Soon the school grounds were filled with kids armed with baseball mitts. Like soldiers lying in wait for an enemy assault, we took our positions. The center of the ball field was the most ideal of all. I too took my place out in the field waiting for fly balls. I only caught a few, others caught many. Then something miraculous happened. A new discovery! Blame in on wind currents, aerodynamics, earth forces, or the luck of the Irish, but a fortune in golf balls landed in our backyard. They were everywhere, and nobody knew about them yet. I went out and scooped up perhaps a hundred balls and placed them in a box for safe keeping.
My sudden windfall then took a darker turn. It didn't take long for the golf balls to start hitting our house. My brother Pat was struck on the wrist by one while playing in the back yard. It was at that point that my mom took serious action. In order to avoid a lawsuit, the owner came to our house to strike a deal. Instead of 3 golf balls, it only took one to get the same deal everyone else got. Upping the ante a bit, he offered that each ball golf ball was also worth a nickel at the Dairy Queen.
Soon after that, newer, higher nets were being built. Naturally, a panic spread among the local kids; a valuable neighborhood resource was running out! The golf balls would eventually be gone. Greed and Golf Ball Fever set in. Kids were scaling our fence to get the balls in our yard. Our collie Bonnie usually scared them off, but other security measures became a necessity.
My brother Mike, who was in high school, had a good friend named Harold. Harold was tall; perhaps six feet or more, played football, and agreed to work security in our yard for some of the profits. The best part of all was that Harold was black, and hid in the shadows of our house. When kids scaled the fence at night, he rose up from the dark yelling at the top of his lungs "What are doing out here?!" It was hilariously comic to watch from a distance.

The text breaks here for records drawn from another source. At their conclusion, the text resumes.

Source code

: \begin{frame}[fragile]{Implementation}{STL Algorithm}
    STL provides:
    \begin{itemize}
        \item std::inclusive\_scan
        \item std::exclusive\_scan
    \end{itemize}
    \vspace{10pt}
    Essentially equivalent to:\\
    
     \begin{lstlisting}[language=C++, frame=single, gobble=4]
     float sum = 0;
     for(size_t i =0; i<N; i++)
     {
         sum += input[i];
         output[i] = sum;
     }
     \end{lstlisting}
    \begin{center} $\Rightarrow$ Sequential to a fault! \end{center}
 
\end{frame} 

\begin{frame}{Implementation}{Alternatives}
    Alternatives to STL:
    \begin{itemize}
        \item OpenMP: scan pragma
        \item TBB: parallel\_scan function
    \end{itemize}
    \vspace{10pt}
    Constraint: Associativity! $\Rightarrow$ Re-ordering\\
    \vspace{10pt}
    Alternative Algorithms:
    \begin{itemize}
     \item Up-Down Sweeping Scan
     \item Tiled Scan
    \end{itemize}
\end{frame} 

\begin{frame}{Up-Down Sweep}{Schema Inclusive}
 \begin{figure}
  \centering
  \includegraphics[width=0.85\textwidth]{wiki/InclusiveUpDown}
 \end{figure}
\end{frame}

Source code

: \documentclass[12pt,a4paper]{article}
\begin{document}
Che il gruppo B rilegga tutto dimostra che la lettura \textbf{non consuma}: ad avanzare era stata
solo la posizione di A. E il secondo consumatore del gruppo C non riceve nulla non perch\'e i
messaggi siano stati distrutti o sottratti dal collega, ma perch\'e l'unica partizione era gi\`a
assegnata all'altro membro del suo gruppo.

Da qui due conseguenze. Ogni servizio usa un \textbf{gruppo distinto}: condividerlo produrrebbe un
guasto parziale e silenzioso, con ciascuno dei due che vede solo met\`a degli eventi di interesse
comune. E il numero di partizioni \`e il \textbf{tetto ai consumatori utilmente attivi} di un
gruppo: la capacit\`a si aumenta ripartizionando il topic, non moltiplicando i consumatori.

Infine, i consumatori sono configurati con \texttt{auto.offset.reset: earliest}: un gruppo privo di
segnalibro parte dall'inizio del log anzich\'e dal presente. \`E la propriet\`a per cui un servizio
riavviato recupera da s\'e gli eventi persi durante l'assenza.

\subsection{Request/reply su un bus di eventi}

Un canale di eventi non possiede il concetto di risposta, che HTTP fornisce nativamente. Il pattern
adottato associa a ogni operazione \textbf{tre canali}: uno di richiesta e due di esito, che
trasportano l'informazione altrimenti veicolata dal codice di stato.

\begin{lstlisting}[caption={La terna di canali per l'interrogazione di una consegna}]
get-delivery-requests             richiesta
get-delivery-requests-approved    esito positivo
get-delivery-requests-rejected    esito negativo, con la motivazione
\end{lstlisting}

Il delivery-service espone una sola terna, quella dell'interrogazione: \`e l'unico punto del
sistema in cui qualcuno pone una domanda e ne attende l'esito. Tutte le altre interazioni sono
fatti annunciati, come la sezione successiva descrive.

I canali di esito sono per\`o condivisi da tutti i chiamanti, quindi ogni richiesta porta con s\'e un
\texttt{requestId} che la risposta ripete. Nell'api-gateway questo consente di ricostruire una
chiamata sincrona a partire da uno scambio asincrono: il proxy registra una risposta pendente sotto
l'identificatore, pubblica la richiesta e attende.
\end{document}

Until the great golf ball fever came to its sad demise, I was literally living in a Garden of Eden. I could buy soft ice cream cones at Dairy Queen using golf balls for money. We kept all of the balls we found in a large wooden box. When I asked if I could get an ice cream cone, my mom would reply: "go ahead and take one ball." Dairy Queen offered several sizes of cones at the time. Plus, you could choose from plain vanilla, or chocolate, cherry, or butterscotch dipped! The most incredible of all was the giant twenty-five cent cone. This thing was a monster! My mom would never let me get one of those.
I was practically drooling over the idea of a 25 cent chocolate dipped cone. So, one day on my way to DQ, I had my usual "one" golf ball for a nickel-size cone. Nearly hidden in the blackberry bushes halfway down the hill were two white objects! I then found a 10 cent pop bottle in the dirt which I cashed in at Food Fair. I finally got my 25 cent chocolate dipped cone at Dairy Queen. It proceeded to melt all over me halfway home due to the heat of the day.
And so it eventually ended that summer, the great epic that so forever changed our city. The invasion of man vs. commerce, of nets vs. go-karts, of earth vs. the golf balls was alas no more. Newer, higher nets were built that caught the high flying balls. All that remained was the scarred battlefield.